Below is a listing. Gather each line of it that contains "development".
════
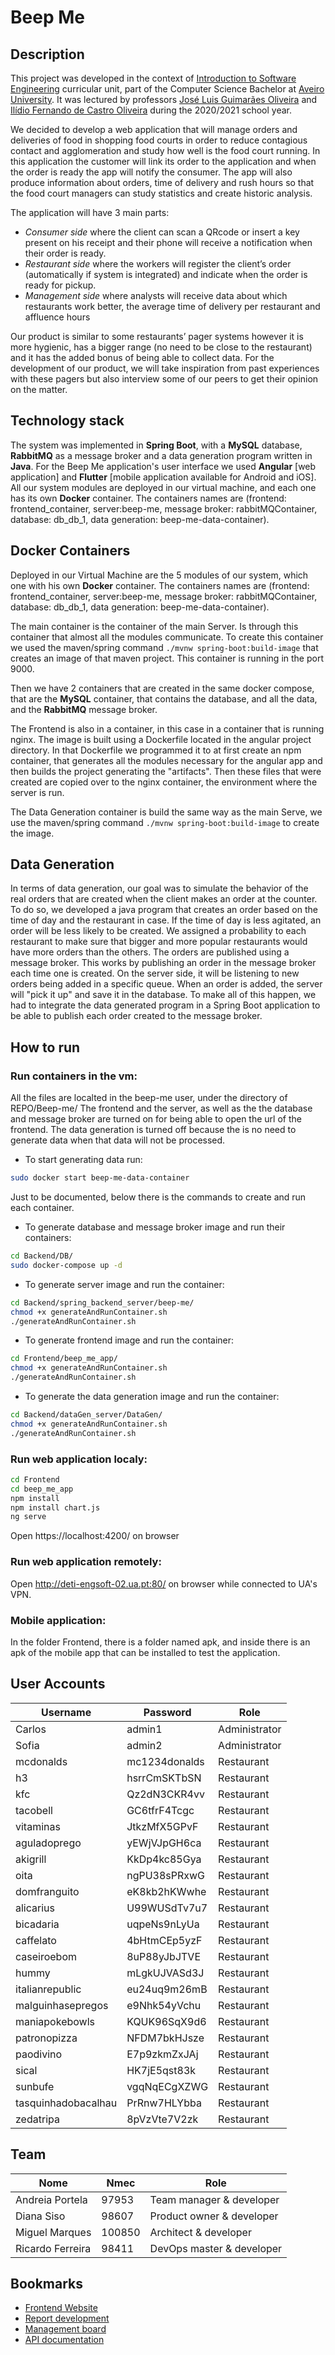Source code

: 
# Beep Me

## Description

This project was developed in the context of [Introduction to Software Engineering](https://www.ua.pt/en/uc/12288) curricular unit, part of the Computer Science Bachelor at [Aveiro University](https://www.ua.pt/). It was lectured by professors [José Luis Guimarães Oliveira](https://www.ua.pt/pt/p/10309676) and [Ilídio Fernando de Castro Oliveira](https://www.ua.pt/en/p/10318398) during the 2020/2021 school year.

We decided to develop a web application that will manage orders and deliveries of food in shopping food courts in order to reduce contagious contact and agglomeration and study how well is the food court running. In this application the customer will link its order to the application and when the order is ready the app will notify the consumer. The app will also produce information about orders, time of delivery and rush hours so that the food court managers can study statistics and create historic analysis.

The application will have 3 main parts:

- _Consumer side_ where the client can scan a QRcode or insert a key present on his receipt and their phone will receive a notification when their order is ready.
- _Restaurant side_ where the workers will register the client’s order (automatically if system is integrated) and indicate when the order is ready for pickup.
- _Management side_ where analysts will receive data about which restaurants work better, the average time of delivery per restaurant and affluence hours

Our product is similar to some restaurants’ pager systems however it is more hygienic, has a bigger range (no need to be close to the restaurant) and it has the added bonus of being able to collect data.
For the development of our product, we will take inspiration from past experiences with these pagers but also interview some of our peers to get their opinion on the matter.

## Technology stack

The system was implemented in **Spring Boot**, with a **MySQL** database, **RabbitMQ** as a message broker and a data generation program written in **Java**. For the Beep Me application's user interface we used **Angular** [web application] and **Flutter** [mobile application available for Android and iOS]. All our system modules are deployed in our virtual machine, and each one has its own **Docker** container. The containers names are (frontend: frontend_container, server:beep-me, message broker: rabbitMQContainer, database: db_db_1, data generation: beep-me-data-container).

## Docker Containers

Deployed in our Virtual Machine are the 5 modules of our system, which one with his own **Docker** container. The containers names are (frontend: frontend_container, server:beep-me, message broker: rabbitMQContainer, database: db_db_1, data generation: beep-me-data-container).

The main container is the container of the main Server. Is through this container that almost all the modules communicate. To create this container we used the maven/spring command `./mvnw spring-boot:build-image` that creates an image of that maven project. This container is running in the port 9000.

Then we have 2 containers that are created in the same docker compose, that are the **MySQL** container, that contains the database, and all the data, and the **RabbitMQ** message broker.

The Frontend is also in a container, in this case in a container that is running nginx. The image is built using a Dockerfile located in the angular project directory. In that Dockerfile we programmed it to at first create an npm container, that generates all the modules necessary for the angular app and then builds the project generating the "artifacts". Then these files that were created are copied over to the nginx container, the environment where the server is run.

The Data Generation container is build the same way as the main Serve, we use the maven/spring command `./mvnw spring-boot:build-image` to create the image.

## Data Generation

In terms of data generation, our goal was to simulate the behavior of the real orders that are created when the client makes an order at the counter. 
To do so, we developed a java program that creates an order based on the time of day and the restaurant in case. If the time of day is less agitated, an order will be less likely to be created. We assigned a probability to each restaurant to make sure that bigger and more popular restaurants would have more orders than the others. The orders are published using a message broker. 
This works by publishing an order in the message broker each time one is created. On the server side, it will be listening to new orders being added in a specific queue. When an order is added, the server will "pick it up" and save it in the database. To make all of this happen, we had to integrate the data generated program in a Spring Boot application to be able to publish each order created to the message broker.


## How to run

### Run containers in the vm:

All the files are localted in the beep-me user, under the directory of REPO/Beep-me/
The frontend and the server, as well as the the database and message broker are turned on for being able to open the url of the frontend. The data generation is turned off because the is no need to generate data when that data will not be processed. 
- To start generating data run:
```sh
sudo docker start beep-me-data-container
```
Just to be documented, below there is the commands to create and run each container.
- To generate database and message broker image and run their containers:
```sh
cd Backend/DB/
sudo docker-compose up -d
```
- To generate server image and run the container:
```sh
cd Backend/spring_backend_server/beep-me/
chmod +x generateAndRunContainer.sh
./generateAndRunContainer.sh
```
- To generate frontend image and run the container:
```sh
cd Frontend/beep_me_app/
chmod +x generateAndRunContainer.sh
./generateAndRunContainer.sh
```
- To generate the data generation image and run the container:
```sh
cd Backend/dataGen_server/DataGen/
chmod +x generateAndRunContainer.sh
./generateAndRunContainer.sh
```

### Run web application localy:

```sh
cd Frontend
cd beep_me_app
npm install
npm install chart.js
ng serve
```

Open https://localhost:4200/ on browser

### Run web application remotely:

Open http://deti-engsoft-02.ua.pt:80/ on browser while connected to UA's VPN.

### Mobile application:

In the folder Frontend, there is a folder named apk, and inside there is an apk of the mobile app that can be installed to test the application.

## User Accounts

| Username            | Password      | Role          |
| ------------------- | ------------- | ------------- |
| Carlos              | admin1        | Administrator |
| Sofia               | admin2        | Administrator |
| mcdonalds           | mc1234donalds | Restaurant    |
| h3                  | hsrrCmSKTbSN  | Restaurant    |
| kfc                 | Qz2dN3CKR4vv  | Restaurant    |
| tacobell            | GC6tfrF4Tcgc  | Restaurant    |
| vitaminas           | JtkzMfX5GPvF  | Restaurant    |
| aguladoprego        | yEWjVJpGH6ca  | Restaurant    |
| akigrill            | KkDp4kc85Gya  | Restaurant    |
| oita                | ngPU38sPRxwG  | Restaurant    |
| domfranguito        | eK8kb2hKWwhe  | Restaurant    |
| alicarius           | U99WUSdTv7u7  | Restaurant    |
| bicadaria           | uqpeNs9nLyUa  | Restaurant    |
| caffelato           | 4bHtmCEp5yzF  | Restaurant    |
| caseiroebom         | 8uP88yJbJTVE  | Restaurant    |
| hummy               | mLgkUJVASd3J  | Restaurant    |
| italianrepublic     | eu24uq9m26mB  | Restaurant    |
| malguinhasepregos   | e9Nhk54yVchu  | Restaurant    |
| maniapokebowls      | KQUK96SqX9d6  | Restaurant    |
| patronopizza        | NFDM7bkHJsze  | Restaurant    |
| paodivino           | E7p9zkmZxJAj  | Restaurant    |
| sical               | HK7jE5qst83k  | Restaurant    |
| sunbufe             | vgqNqECgXZWG  | Restaurant    |
| tasquinhadobacalhau | PrRnw7HLYbba  | Restaurant    |
| zedatripa           | 8pVzVte7V2zk  | Restaurant    |

## Team

| Nome             | Nmec   | Role |
| ---------------- | ------ | -----|
| Andreia Portela  | 97953  | Team manager & developer|
| Diana Siso       | 98607  | Product owner & developer |
| Miguel Marques   | 100850 | Architect & developer|
| Ricardo Ferreira | 98411  | DevOps master & developer|

## Bookmarks

- [Frontend Website](http://deti-engsoft-02.ua.pt:80)
- [Report development](https://docs.google.com/document/d/1fu4VGWpGIC-uMgZ5bZGCmADkit5x35v22K9q8SeiTM8/edit?usp=sharing)
- [Management board](https://projetoies.atlassian.net/jira/software/projects/IES/boards/1)
- [API documentation](http://deti-engsoft-02.ua.pt:8080/swagger-ui.html#/)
════
Task response |
For the development of our product, we will take inspiration from past experiences with these pagers but also interview some of our peers to get their opinion on the matter.
- [Report development](https://docs.google.com/document/d/1fu4VGWpGIC-uMgZ5bZGCmADkit5x35v22K9q8SeiTM8/edit?usp=sharing)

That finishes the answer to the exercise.